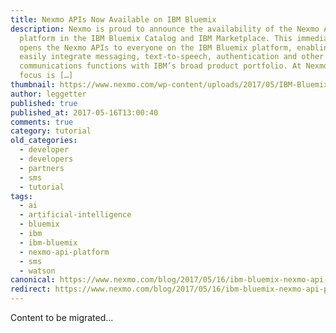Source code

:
 ```yaml
---
title: Nexmo APIs Now Available on IBM Bluemix
description: Nexmo is proud to announce the availability of the Nexmo API
  platform in the IBM Bluemix Catalog and IBM Marketplace. This immediately
  opens the Nexmo APIs to everyone on the IBM Bluemix platform, enabling them to
  easily integrate messaging, text-to-speech, authentication and other
  communications functions with IBM’s broad product portfolio. At Nexmo, our
  focus is […]
thumbnail: https://www.nexmo.com/wp-content/uploads/2017/05/IBM-Bluemix-Integrates-Nexmo-API-Platform-IBM-Bluemix.jpg
author: leggetter
published: true
published_at: 2017-05-16T13:00:40
comments: true
category: tutorial
old_categories:
  - developer
  - developers
  - partners
  - sms
  - tutorial
tags:
  - ai
  - artificial-intelligence
  - bluemix
  - ibm
  - ibm-bluemix
  - nexmo-api-platform
  - sms
  - watson
canonical: https://www.nexmo.com/blog/2017/05/16/ibm-bluemix-nexmo-api-platform-available
redirect: https://www.nexmo.com/blog/2017/05/16/ibm-bluemix-nexmo-api-platform-available
---
```

Content to be migrated...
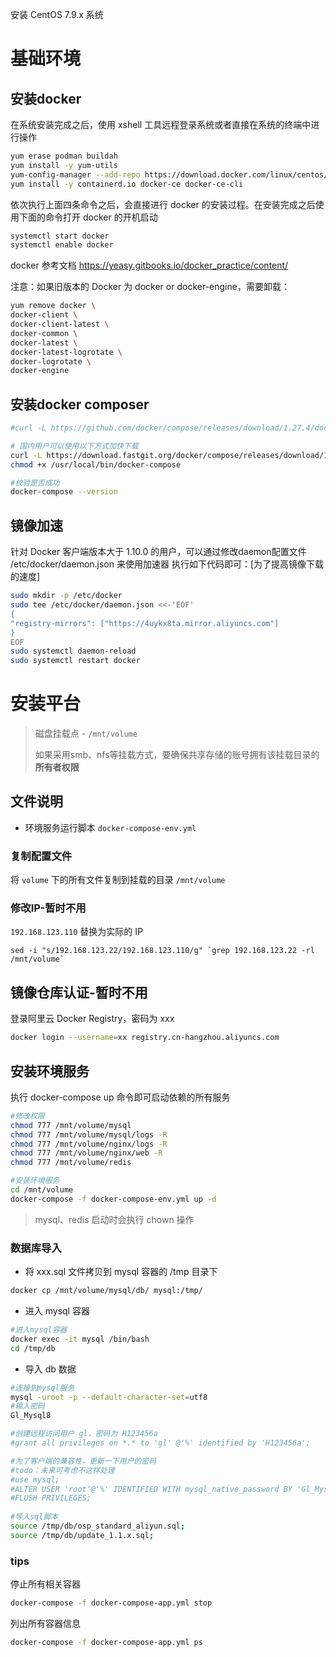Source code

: 安装 CentOS 7.9.x 系统

# 基础环境

## 安装docker
在系统安装完成之后，使用 xshell 工具远程登录系统或者直接在系统的终端中进行操作
```bash
yum erase podman buildah
yum install -y yum-utils
yum-config-manager --add-repo https://download.docker.com/linux/centos/docker-ce.repo
yum install -y containerd.io docker-ce docker-ce-cli
```

依次执行上面四条命令之后，会直接进行 docker 的安装过程。在安装完成之后使用下面的命令打开 docker 的开机启动

```bash
systemctl start docker
systemctl enable docker
```


docker 参考文档 https://yeasy.gitbooks.io/docker_practice/content/



注意：如果旧版本的 Docker 为 docker or docker-engine，需要卸载：

```bash
yum remove docker \
docker-client \
docker-client-latest \
docker-common \
docker-latest \
docker-latest-logrotate \
docker-logrotate \
docker-engine
```



## 安装docker composer 

```bash
#curl -L https://github.com/docker/compose/releases/download/1.27.4/docker-compose-`uname -s`-`uname -m` > /usr/local/bin/docker-compose

# 国内用户可以使用以下方式加快下载
curl -L https://download.fastgit.org/docker/compose/releases/download/1.27.4/docker-compose-`uname -s`-`uname -m` > /usr/local/bin/docker-compose
chmod +x /usr/local/bin/docker-compose

#校验是否成功
docker-compose --version
```



## 镜像加速

针对 Docker 客户端版本大于 1.10.0 的用户，可以通过修改daemon配置文件 /etc/docker/daemon.json 来使用加速器
执行如下代码即可：[为了提高镜像下载的速度]

```bash
sudo mkdir -p /etc/docker
sudo tee /etc/docker/daemon.json <<-'EOF'
{
"registry-mirrors": ["https://4uykx8ta.mirror.aliyuncs.com"]
}
EOF
sudo systemctl daemon-reload
sudo systemctl restart docker
```


# 安装平台

> 磁盘挂载点 - `/mnt/volume`
>
> 如果采用smb、nfs等挂载方式，要确保共享存储的账号拥有该挂载目录的**所有者权限**

## 文件说明

- 环境服务运行脚本 `docker-compose-env.yml`



### 复制配置文件

将 `volume` 下的所有文件复制到挂载的目录 `/mnt/volume`



### 修改IP-暂时不用

`192.168.123.110` 替换为实际的 IP

```
sed -i "s/192.168.123.22/192.168.123.110/g" `grep 192.168.123.22 -rl /mnt/volume`
```



## 镜像仓库认证-暂时不用

登录阿里云 Docker Registry，密码为 xxx

```bash
docker login --username=xx registry.cn-hangzhou.aliyuncs.com
```



## 安装环境服务

执行 docker-compose up 命令即可启动依赖的所有服务

```bash
#修改权限
chmod 777 /mnt/volume/mysql
chmod 777 /mnt/volume/mysql/logs -R
chmod 777 /mnt/volume/nginx/logs -R
chmod 777 /mnt/volume/nginx/web -R
chmod 777 /mnt/volume/redis

#安装环境服务
cd /mnt/volume
docker-compose -f docker-compose-env.yml up -d
```

> mysql、redis 启动时会执行 chown 操作



### 数据库导入

- 将 xxx.sql 文件拷贝到 mysql 容器的 /tmp 目录下

```bash
docker cp /mnt/volume/mysql/db/ mysql:/tmp/
```

- 进入 mysql 容器

```bash
#进入mysql容器
docker exec -it mysql /bin/bash
cd /tmp/db
```

- 导入 db 数据

```bash
#连接到mysql服务
mysql -uroot -p --default-character-set=utf8
#输入密码 
Gl_Mysql8

#创建远程访问用户 gl，密码为 H123456a
#grant all privileges on *.* to 'gl' @'%' identified by 'H123456a';

#为了客户端的兼容性，更新一下用户的密码
#todo：未来可考虑不这样处理
#use mysql;
#ALTER USER 'root'@'%' IDENTIFIED WITH mysql_native_password BY 'Gl_Mysql8';  
#FLUSH PRIVILEGES;
 
#导入sql脚本
source /tmp/db/osp_standard_aliyun.sql;
source /tmp/db/update_1.1.x.sql;
```


### **tips**

停止所有相关容器

```bash
docker-compose -f docker-compose-app.yml stop
```

列出所有容器信息

```bash
docker-compose -f docker-compose-app.yml ps
```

• **Problem to solve**
Leave out the pictures and output the rest of the records exactly.

• **Result of the task**
Source code

:
 ```yaml
---
title: Nexmo APIs Now Available on IBM Bluemix
description: Nexmo is proud to announce the availability of the Nexmo API
  platform in the IBM Bluemix Catalog and IBM Marketplace. This immediately
  opens the Nexmo APIs to everyone on the IBM Bluemix platform, enabling them to
  easily integrate messaging, text-to-speech, authentication and other
  communications functions with IBM’s broad product portfolio. At Nexmo, our
  focus is […]
thumbnail: https://www.nexmo.com/wp-content/uploads/2017/05/IBM-Bluemix-Integrates-Nexmo-API-Platform-IBM-Bluemix.jpg
author: leggetter
published: true
published_at: 2017-05-16T13:00:40
comments: true
category: tutorial
old_categories:
  - developer
  - developers
  - partners
  - sms
  - tutorial
tags:
  - ai
  - artificial-intelligence
  - bluemix
  - ibm
  - ibm-bluemix
  - nexmo-api-platform
  - sms
  - watson
canonical: https://www.nexmo.com/blog/2017/05/16/ibm-bluemix-nexmo-api-platform-available
redirect: https://www.nexmo.com/blog/2017/05/16/ibm-bluemix-nexmo-api-platform-available
---
```

Content to be migrated...
Source code

: 安装 CentOS 7.9.x 系统

# 基础环境

## 安装docker
在系统安装完成之后，使用 xshell 工具远程登录系统或者直接在系统的终端中进行操作
```bash
yum erase podman buildah
yum install -y yum-utils
yum-config-manager --add-repo https://download.docker.com/linux/centos/docker-ce.repo
yum install -y containerd.io docker-ce docker-ce-cli
```

依次执行上面四条命令之后，会直接进行 docker 的安装过程。在安装完成之后使用下面的命令打开 docker 的开机启动

```bash
systemctl start docker
systemctl enable docker
```


docker 参考文档 https://yeasy.gitbooks.io/docker_practice/content/



注意：如果旧版本的 Docker 为 docker or docker-engine，需要卸载：

```bash
yum remove docker \
docker-client \
docker-client-latest \
docker-common \
docker-latest \
docker-latest-logrotate \
docker-logrotate \
docker-engine
```



## 安装docker composer 

```bash
#curl -L https://github.com/docker/compose/releases/download/1.27.4/docker-compose-`uname -s`-`uname -m` > /usr/local/bin/docker-compose

# 国内用户可以使用以下方式加快下载
curl -L https://download.fastgit.org/docker/compose/releases/download/1.27.4/docker-compose-`uname -s`-`uname -m` > /usr/local/bin/docker-compose
chmod +x /usr/local/bin/docker-compose

#校验是否成功
docker-compose --version
```



## 镜像加速

针对 Docker 客户端版本大于 1.10.0 的用户，可以通过修改daemon配置文件 /etc/docker/daemon.json 来使用加速器
执行如下代码即可：[为了提高镜像下载的速度]

```bash
sudo mkdir -p /etc/docker
sudo tee /etc/docker/daemon.json <<-'EOF'
{
"registry-mirrors": ["https://4uykx8ta.mirror.aliyuncs.com"]
}
EOF
sudo systemctl daemon-reload
sudo systemctl restart docker
```


# 安装平台

> 磁盘挂载点 - `/mnt/volume`
>
> 如果采用smb、nfs等挂载方式，要确保共享存储的账号拥有该挂载目录的**所有者权限**

## 文件说明

- 环境服务运行脚本 `docker-compose-env.yml`



### 复制配置文件

将 `volume` 下的所有文件复制到挂载的目录 `/mnt/volume`



### 修改IP-暂时不用

`192.168.123.110` 替换为实际的 IP

```
sed -i "s/192.168.123.22/192.168.123.110/g" `grep 192.168.123.22 -rl /mnt/volume`
```



## 镜像仓库认证-暂时不用

登录阿里云 Docker Registry，密码为 xxx

```bash
docker login --username=xx registry.cn-hangzhou.aliyuncs.com
```



## 安装环境服务

执行 docker-compose up 命令即可启动依赖的所有服务

```bash
#修改权限
chmod 777 /mnt/volume/mysql
chmod 777 /mnt/volume/mysql/logs -R
chmod 777 /mnt/volume/nginx/logs -R
chmod 777 /mnt/volume/nginx/web -R
chmod 777 /mnt/volume/redis

#安装环境服务
cd /mnt/volume
docker-compose -f docker-compose-env.yml up -d
```

> mysql、redis 启动时会执行 chown 操作



### 数据库导入

- 将 xxx.sql 文件拷贝到 mysql 容器的 /tmp 目录下

```bash
docker cp /mnt/volume/mysql/db/ mysql:/tmp/
```

- 进入 mysql 容器

```bash
#进入mysql容器
docker exec -it mysql /bin/bash
cd /tmp/db
```

- 导入 db 数据

```bash
#连接到mysql服务
mysql -uroot -p --default-character-set=utf8
#输入密码 
Gl_Mysql8

#创建远程访问用户 gl，密码为 H123456a
#grant all privileges on *.* to 'gl' @'%' identified by 'H123456a';

#为了客户端的兼容性，更新一下用户的密码
#todo：未来可考虑不这样处理
#use mysql;
#ALTER USER 'root'@'%' IDENTIFIED WITH mysql_native_password BY 'Gl_Mysql8';  
#FLUSH PRIVILEGES;
 
#导入sql脚本
source /tmp/db/osp_standard_aliyun.sql;
source /tmp/db/update_1.1.x.sql;
```


### **tips**

停止所有相关容器

```bash
docker-compose -f docker-compose-app.yml stop
```

列出所有容器信息

```bash
docker-compose -f docker-compose-app.yml ps
```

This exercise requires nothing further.